For 10 years, Mr. Samuelson has been conducting workshops in management consulting. He's very careful to use gender-neutral terms when talking about women. Recently, he was addressing a group of 40 people at a Baltimore workshop.

While passing along an anecdote, he referred to two women in their 20s as "girls."

"In the room was a lady, an admitted political liberal. After the workshop, she caught me in the hall and thanked me for my very gender-neutral commentary. She said, 'But frankly, Eric, I thought you'd like to know the use of the word 'girls' is outmoded.' "

Oh.

"I said good point, etc., etc., and walked away."

He got to thinking. His own wife, who is 30, will say to her friends, "Let's get the girls together and go out." He's heard her say this. "Why is it OK for them to use that term?" he wonders. It's not pejorative, he says, remembering his workshop encounter.

G; "I'm not going to have anyone emasculate me over this." Name: Pat Weadon

Age: 38

Residence: Riviera Beach

Occupation: Government worker

"I happen to think fur is very beautiful," Mr. Weadon says. He knows this is a very wrong opinion (bad Mr. Weadon), but he can explain.

When he gets old and rich or just rich, he wants to buy his wife a full-length mink stole. Then, she can wear the skinned critter "at the appropriate time," Mr. Weadon says.

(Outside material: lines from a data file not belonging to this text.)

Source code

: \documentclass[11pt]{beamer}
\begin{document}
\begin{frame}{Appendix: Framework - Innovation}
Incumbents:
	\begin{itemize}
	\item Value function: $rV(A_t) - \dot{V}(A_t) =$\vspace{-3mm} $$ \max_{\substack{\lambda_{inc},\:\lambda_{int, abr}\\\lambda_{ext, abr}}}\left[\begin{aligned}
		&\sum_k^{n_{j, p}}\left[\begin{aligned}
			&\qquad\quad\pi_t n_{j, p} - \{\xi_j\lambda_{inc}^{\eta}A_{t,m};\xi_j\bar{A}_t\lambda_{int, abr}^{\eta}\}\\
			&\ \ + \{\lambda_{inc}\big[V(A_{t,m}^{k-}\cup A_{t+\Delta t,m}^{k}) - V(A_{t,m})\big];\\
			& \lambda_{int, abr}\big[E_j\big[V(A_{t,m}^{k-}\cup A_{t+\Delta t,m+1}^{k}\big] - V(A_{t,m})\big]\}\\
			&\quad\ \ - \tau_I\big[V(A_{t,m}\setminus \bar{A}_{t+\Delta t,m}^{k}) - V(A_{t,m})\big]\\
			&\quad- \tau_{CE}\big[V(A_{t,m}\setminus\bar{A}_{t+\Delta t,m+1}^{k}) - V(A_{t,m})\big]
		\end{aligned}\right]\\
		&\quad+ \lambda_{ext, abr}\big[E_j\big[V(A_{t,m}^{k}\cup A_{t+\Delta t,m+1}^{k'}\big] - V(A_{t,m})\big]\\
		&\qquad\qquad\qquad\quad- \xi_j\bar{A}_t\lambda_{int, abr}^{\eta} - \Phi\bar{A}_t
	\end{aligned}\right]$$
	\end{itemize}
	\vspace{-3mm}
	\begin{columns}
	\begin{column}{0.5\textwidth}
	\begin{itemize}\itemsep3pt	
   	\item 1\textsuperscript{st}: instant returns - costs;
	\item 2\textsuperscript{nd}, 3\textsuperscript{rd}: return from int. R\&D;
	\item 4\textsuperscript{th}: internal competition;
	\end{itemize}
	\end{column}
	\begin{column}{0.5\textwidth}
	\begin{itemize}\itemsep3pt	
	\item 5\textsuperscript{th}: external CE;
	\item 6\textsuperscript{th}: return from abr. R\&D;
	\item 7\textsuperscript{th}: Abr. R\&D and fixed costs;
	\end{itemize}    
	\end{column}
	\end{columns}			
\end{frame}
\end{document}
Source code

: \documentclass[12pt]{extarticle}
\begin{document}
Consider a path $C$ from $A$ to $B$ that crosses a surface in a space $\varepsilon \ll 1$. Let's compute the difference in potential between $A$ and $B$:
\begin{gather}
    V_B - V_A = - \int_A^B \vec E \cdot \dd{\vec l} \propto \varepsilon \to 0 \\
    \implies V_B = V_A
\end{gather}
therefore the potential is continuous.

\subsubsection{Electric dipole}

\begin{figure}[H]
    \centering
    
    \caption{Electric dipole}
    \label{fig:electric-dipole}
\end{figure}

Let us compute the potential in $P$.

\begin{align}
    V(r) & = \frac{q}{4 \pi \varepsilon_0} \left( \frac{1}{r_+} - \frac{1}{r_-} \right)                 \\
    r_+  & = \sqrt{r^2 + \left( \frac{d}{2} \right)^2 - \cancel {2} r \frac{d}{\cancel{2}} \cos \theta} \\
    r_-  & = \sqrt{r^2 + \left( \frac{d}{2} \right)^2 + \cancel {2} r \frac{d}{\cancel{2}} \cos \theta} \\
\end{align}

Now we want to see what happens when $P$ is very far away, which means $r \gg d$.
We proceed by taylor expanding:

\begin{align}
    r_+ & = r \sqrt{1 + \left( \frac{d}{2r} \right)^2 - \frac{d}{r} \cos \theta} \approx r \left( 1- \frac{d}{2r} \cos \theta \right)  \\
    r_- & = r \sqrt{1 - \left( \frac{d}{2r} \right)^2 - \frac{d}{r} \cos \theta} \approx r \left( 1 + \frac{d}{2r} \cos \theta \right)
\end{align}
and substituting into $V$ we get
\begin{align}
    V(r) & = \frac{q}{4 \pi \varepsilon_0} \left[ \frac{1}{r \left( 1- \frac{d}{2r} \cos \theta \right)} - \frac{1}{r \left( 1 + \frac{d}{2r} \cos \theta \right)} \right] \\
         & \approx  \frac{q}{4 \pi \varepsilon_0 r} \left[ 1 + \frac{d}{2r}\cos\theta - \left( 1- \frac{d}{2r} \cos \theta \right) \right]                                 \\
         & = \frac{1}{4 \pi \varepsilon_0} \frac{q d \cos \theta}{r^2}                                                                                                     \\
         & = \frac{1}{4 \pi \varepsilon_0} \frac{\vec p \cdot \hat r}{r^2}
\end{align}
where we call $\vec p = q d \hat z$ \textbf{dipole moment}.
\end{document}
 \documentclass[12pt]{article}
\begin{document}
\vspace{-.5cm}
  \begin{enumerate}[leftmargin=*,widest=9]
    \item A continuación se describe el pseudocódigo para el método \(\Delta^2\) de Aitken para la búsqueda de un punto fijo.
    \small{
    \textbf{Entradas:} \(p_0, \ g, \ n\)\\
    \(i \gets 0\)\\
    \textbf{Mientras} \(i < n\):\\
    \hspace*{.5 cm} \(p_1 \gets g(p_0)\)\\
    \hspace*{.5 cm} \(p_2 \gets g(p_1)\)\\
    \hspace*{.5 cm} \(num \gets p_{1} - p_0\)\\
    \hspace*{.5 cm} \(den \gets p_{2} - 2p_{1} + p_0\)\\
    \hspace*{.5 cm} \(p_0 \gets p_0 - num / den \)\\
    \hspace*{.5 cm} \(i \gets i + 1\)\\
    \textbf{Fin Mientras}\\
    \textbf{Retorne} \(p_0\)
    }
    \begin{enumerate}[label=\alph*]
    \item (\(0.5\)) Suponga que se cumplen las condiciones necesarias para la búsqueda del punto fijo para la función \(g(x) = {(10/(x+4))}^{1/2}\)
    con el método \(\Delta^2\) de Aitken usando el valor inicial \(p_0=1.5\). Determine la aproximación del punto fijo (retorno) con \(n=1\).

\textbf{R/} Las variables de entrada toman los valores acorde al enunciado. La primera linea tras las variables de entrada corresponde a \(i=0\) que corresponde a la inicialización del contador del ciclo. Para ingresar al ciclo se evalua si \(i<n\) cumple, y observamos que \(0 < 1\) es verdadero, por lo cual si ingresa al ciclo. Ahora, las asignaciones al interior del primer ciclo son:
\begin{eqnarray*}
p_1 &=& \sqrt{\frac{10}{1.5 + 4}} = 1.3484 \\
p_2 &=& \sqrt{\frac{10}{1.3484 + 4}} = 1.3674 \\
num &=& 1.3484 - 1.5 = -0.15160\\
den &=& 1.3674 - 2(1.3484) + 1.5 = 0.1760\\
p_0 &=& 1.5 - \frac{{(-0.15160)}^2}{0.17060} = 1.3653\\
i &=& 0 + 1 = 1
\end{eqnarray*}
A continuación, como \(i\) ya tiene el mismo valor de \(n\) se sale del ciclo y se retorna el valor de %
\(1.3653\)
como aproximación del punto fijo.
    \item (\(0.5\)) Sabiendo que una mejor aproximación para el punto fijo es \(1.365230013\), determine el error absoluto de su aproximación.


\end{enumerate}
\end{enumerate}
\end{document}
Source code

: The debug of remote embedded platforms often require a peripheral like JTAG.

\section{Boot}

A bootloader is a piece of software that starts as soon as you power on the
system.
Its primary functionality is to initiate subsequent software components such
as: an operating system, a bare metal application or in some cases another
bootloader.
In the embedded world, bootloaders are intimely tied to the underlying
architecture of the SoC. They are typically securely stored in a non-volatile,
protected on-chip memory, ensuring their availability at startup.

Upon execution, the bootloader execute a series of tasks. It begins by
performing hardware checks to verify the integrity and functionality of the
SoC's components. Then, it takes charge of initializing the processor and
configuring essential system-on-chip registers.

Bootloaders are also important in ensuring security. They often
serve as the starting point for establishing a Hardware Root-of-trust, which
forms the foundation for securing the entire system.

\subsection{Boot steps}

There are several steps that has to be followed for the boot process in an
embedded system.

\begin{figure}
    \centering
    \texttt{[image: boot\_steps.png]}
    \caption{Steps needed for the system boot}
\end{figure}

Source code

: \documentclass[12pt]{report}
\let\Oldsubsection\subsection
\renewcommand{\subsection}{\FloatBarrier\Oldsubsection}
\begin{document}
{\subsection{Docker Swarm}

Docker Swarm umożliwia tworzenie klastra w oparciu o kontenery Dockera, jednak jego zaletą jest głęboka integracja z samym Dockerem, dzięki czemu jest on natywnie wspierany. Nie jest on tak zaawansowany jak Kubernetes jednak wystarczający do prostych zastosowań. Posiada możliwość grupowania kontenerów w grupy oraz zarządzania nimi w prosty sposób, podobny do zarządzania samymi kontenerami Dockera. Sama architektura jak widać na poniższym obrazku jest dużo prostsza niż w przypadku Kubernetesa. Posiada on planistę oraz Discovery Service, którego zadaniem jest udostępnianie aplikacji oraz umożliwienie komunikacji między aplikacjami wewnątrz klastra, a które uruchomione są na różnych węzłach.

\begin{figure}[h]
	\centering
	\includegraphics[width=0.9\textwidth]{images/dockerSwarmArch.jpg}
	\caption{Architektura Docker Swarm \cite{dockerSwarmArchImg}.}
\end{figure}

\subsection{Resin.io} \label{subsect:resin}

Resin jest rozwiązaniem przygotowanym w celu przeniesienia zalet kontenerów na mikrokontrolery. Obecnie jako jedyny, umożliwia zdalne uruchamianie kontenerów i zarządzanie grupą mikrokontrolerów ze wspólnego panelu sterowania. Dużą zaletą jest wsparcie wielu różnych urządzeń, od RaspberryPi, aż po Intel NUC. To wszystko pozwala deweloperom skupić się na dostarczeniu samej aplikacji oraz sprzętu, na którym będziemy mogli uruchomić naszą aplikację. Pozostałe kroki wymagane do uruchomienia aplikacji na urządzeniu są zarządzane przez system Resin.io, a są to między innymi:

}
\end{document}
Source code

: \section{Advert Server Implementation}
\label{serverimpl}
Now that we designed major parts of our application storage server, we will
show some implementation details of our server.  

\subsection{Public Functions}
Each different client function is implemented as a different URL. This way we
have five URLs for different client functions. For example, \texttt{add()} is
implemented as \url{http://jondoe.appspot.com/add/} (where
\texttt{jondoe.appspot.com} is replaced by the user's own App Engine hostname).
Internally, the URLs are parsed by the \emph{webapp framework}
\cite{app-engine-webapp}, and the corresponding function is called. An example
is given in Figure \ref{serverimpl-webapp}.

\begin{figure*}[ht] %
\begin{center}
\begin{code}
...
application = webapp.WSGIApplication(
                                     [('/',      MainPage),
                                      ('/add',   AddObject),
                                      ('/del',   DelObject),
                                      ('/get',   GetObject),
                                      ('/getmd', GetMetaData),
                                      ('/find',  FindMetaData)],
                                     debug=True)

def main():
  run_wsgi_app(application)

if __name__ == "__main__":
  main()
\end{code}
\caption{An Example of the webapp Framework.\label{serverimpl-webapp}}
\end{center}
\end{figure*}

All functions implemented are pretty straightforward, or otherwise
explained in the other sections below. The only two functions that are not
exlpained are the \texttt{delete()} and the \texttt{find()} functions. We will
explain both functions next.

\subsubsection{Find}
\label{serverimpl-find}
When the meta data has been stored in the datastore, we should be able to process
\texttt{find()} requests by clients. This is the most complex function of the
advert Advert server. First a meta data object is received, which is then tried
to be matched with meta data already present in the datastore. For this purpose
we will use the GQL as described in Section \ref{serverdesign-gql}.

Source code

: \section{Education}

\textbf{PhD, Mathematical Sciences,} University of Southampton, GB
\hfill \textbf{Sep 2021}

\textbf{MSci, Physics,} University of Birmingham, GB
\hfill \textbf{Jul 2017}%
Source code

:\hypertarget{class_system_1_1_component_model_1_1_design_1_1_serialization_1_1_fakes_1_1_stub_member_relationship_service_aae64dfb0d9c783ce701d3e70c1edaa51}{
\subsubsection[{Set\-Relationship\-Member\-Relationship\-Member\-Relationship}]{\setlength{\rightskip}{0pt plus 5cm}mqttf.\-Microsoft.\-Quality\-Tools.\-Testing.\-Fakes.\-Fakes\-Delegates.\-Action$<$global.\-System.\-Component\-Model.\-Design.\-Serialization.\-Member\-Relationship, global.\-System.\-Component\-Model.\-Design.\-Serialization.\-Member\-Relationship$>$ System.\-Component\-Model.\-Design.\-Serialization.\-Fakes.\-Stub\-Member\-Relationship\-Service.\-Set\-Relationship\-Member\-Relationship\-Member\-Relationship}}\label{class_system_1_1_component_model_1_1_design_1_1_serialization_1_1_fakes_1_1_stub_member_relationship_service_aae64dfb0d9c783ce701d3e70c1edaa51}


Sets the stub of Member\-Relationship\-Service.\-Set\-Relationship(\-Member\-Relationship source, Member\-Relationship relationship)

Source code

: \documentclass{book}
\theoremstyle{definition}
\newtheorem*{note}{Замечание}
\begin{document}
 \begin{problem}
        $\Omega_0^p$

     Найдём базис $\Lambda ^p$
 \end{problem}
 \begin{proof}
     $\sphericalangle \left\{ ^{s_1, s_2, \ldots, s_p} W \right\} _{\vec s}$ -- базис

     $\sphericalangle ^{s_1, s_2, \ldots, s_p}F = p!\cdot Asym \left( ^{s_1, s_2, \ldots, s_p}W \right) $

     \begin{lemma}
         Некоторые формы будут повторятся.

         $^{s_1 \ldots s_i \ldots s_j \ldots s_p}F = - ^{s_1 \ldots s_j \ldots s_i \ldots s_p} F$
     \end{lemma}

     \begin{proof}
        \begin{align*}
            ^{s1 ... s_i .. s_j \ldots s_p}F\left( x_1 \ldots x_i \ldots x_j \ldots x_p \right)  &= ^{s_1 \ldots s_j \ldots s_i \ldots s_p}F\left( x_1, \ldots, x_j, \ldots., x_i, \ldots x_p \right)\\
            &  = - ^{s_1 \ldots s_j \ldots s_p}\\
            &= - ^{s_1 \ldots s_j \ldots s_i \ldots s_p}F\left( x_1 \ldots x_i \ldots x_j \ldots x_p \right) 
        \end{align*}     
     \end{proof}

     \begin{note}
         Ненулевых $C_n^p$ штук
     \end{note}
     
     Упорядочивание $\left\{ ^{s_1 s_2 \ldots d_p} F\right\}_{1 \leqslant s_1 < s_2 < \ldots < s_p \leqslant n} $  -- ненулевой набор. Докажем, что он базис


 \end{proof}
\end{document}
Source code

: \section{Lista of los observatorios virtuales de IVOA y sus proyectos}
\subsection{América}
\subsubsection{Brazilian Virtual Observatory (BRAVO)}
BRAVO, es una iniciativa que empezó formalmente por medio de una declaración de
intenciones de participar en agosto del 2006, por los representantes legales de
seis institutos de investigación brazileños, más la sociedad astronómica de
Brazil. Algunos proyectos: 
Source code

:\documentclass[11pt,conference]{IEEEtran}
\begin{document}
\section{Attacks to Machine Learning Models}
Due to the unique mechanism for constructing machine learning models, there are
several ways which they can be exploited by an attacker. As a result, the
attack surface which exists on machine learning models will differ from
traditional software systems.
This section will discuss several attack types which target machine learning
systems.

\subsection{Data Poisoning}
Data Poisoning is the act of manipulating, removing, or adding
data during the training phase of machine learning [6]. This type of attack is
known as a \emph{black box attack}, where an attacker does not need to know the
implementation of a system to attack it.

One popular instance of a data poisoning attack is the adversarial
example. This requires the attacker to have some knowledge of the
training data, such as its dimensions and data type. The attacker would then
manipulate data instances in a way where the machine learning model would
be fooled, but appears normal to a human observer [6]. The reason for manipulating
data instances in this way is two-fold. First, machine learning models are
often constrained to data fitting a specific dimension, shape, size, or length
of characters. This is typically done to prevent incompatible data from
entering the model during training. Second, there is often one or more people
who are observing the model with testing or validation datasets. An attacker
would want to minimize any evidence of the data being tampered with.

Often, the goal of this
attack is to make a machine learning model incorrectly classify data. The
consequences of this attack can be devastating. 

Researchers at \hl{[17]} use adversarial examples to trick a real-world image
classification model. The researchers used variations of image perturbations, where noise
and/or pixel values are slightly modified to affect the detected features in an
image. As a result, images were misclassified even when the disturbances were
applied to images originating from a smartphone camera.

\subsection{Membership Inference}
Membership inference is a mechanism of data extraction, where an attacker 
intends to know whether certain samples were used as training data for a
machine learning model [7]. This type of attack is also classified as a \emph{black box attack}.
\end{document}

Wait a minute. That's not how he first phrased it when he called Sundial. He's being politically correct on us, which threatens his induction into our gallery. Let's check the Sundial transcripts . . .

For the record, Mr. Weadon said: "I would hope that she would greet me at the door someday in the mink stole without anything on underneath it."

$ Welcome aboard, Pat. Name: Howard Eigenberg

Age: 33

Residence: Owings Mills

Occupation: Owns a radiator and air-conditioning business

Howard Eigenberg was one of these really popular guys in college. Everybody's bud. People would come to him with their problems. Years later, something snapped.

"The politically correct thing is to be kind and nice to everyone, but you can only give so much," he says.

"I'm the most important person in the world."

The problem with the world, he says, is that people don't care about themselves. "They'd rather whine," Mr. Eigenberg says.

He has a close group of friends and calls himself the most giving person there is. He just thinks the world has gotten too up-tight and correct. Not enough levity, he swears. So, he's doing his part.

Eating out every night, he manages to embarrass and mortify his friends by communicating with the various waitresses in a manner (or manners) unbefitting a 33-year-old successful businessman.

Take the night at the Pancake House. He made a childish and sexist remark to the waitress about her appearance. Friends ducked under the booth in embarrassment. Howard Eigenberg was chastised by his friends for his unspeakable speaking. Mr. Levity finished his meal and started to walk out of the restaurant.

?3 "The waitress patted me on the butt," he says.

Social Crime: Reads the "National Enquirer"

Name: Joan Wilhelm

Age: 56

Residence: Parkville

Occupation: Clerk

About every week, Joan Wilhelm buys the National Enquirer at the checkout counter of her supermarket. She doesn't care if this isn't politically correct reading. She doesn't care if anyone sees her reading the Enquirer. She doesn't sneak peaks.